In questo lavoro Lemaître avanzò una teoria rivoluzionaria: l’universo non è un oggetto statico, ma ebbe inizio dall’esplosione di un “atomo primordiale”. Oggi, con il Big bang diventato un concetto di consumo e confusione di massa, la cosa non fa più sensazione; molta opposizione incontrò invece allora, da Einstein e dagli altri scienziati del tempo…, fino a Fred Hoyle cui si deve l’invenzione per burla del termine “Big bang”. L’importanza monumentale di Lemaître sta nell’aver storicizzato l’universo. Per tutti i secoli prima di lui, l’idea di un’espansione cosmica fu fuori dell’immaginazione umana: l’universo fu sempre considerato fisso ed immutabile e l’idea che esso potesse evolvere era semplicemente inconcepibile. Per merito del fisico belga, anche l’universo nella sua interezza è diventato oggetto d’indagine scientifica, con il tempo a giocarvi il ruolo primario. Il 1927 fu un vero e proprio anno di svolta nella storia della scienza naturale: “Di tutte le grandi predizioni fatte nei secoli dalla scienza,” celebrò col senno di mezzo secolo dopo il fisico pluripremiato John Wheeler, “ce n’è mai stata una maggiore di questa che prediceva, e prediceva correttamente, e lo faceva contro ogni immaginazione, un fenomeno così fantastico come l’espansione dell’universo?”.

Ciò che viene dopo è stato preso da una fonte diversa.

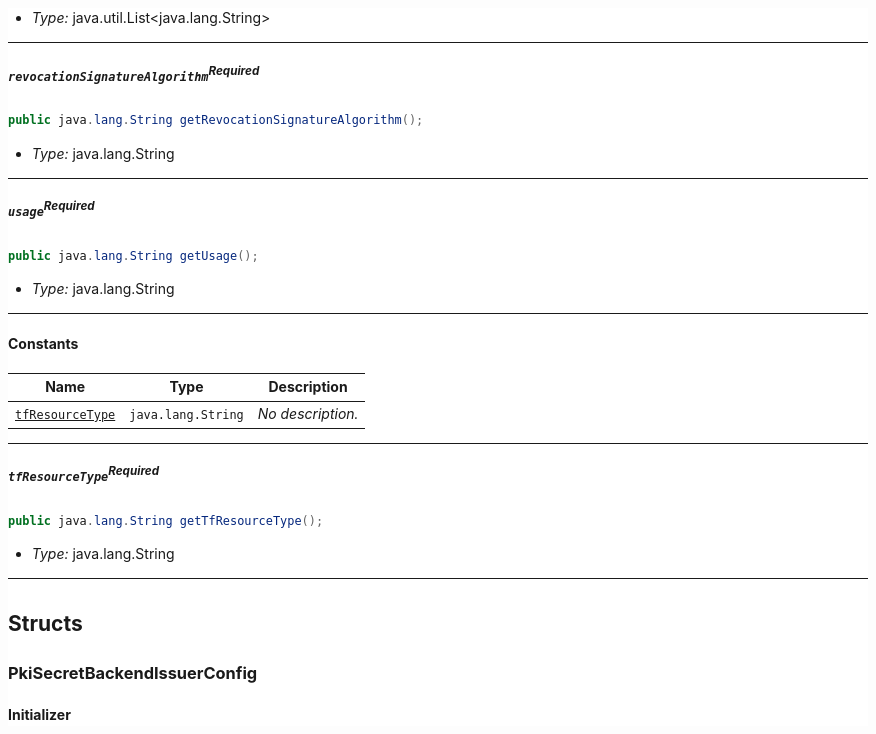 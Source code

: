 - *Type:* java.util.List<java.lang.String>

---

##### `revocationSignatureAlgorithm`<sup>Required</sup> <a name="revocationSignatureAlgorithm" id="@cdktf/provider-vault.pkiSecretBackendIssuer.PkiSecretBackendIssuer.property.revocationSignatureAlgorithm"></a>

```java
public java.lang.String getRevocationSignatureAlgorithm();
```

- *Type:* java.lang.String

---

##### `usage`<sup>Required</sup> <a name="usage" id="@cdktf/provider-vault.pkiSecretBackendIssuer.PkiSecretBackendIssuer.property.usage"></a>

```java
public java.lang.String getUsage();
```

- *Type:* java.lang.String

---

#### Constants <a name="Constants" id="Constants"></a>

| **Name** | **Type** | **Description** |
| --- | --- | --- |
| <code><a href="#@cdktf/provider-vault.pkiSecretBackendIssuer.PkiSecretBackendIssuer.property.tfResourceType">tfResourceType</a></code> | <code>java.lang.String</code> | *No description.* |

---

##### `tfResourceType`<sup>Required</sup> <a name="tfResourceType" id="@cdktf/provider-vault.pkiSecretBackendIssuer.PkiSecretBackendIssuer.property.tfResourceType"></a>

```java
public java.lang.String getTfResourceType();
```

- *Type:* java.lang.String

---

## Structs <a name="Structs" id="Structs"></a>

### PkiSecretBackendIssuerConfig <a name="PkiSecretBackendIssuerConfig" id="@cdktf/provider-vault.pkiSecretBackendIssuer.PkiSecretBackendIssuerConfig"></a>

#### Initializer <a name="Initializer" id="@cdktf/provider-vault.pkiSecretBackendIssuer.PkiSecretBackendIssuerConfig.Initializer"></a>
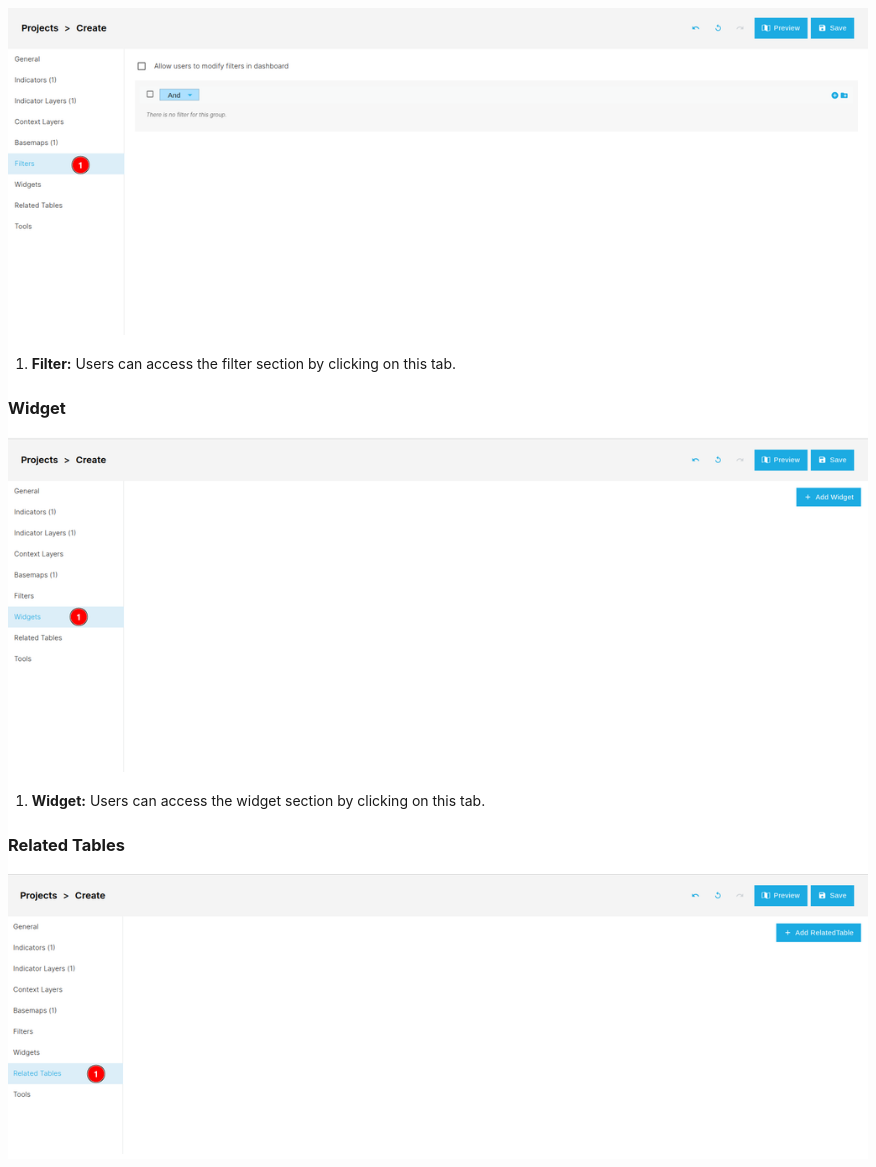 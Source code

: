 ![Filter](./img/data-browser-img-24.png)

1. **Filter:** Users can access the filter section by clicking on this tab.

### Widget

![Widget](./img/data-browser-img-25.png)

1. **Widget:** Users can access the widget section by clicking on this tab.

### Related Tables

![Related Tables](./img/data-browser-img-26.png)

Anche il suo maestro di Cambridge, Eddington, gli espresse inizialmente “disgusto”, ma Lemaître insisté a spiegare a tutti che la sua idea non era collegata a motivazioni filosofiche o teologiche; piuttosto era la naturale conseguenza di teorie fisiche ultra corroborate come la termodinamica, la relatività generale e la nuova fisica dei quanti. L’inizio dell’universo, da non confondere con la sua origine – questa sì una questione metafisica! –, è per Lemaître semplicemente lo stato di minima entropia dove tutta la materia-energia è concentrata in un quanto. Materia, spazio e tempo nascono dalla disintegrazione progressiva d’un unico “atomo” (nel senso etimologico di oggetto inscindibile), perfettamente omogeneo, ad entropia minimale.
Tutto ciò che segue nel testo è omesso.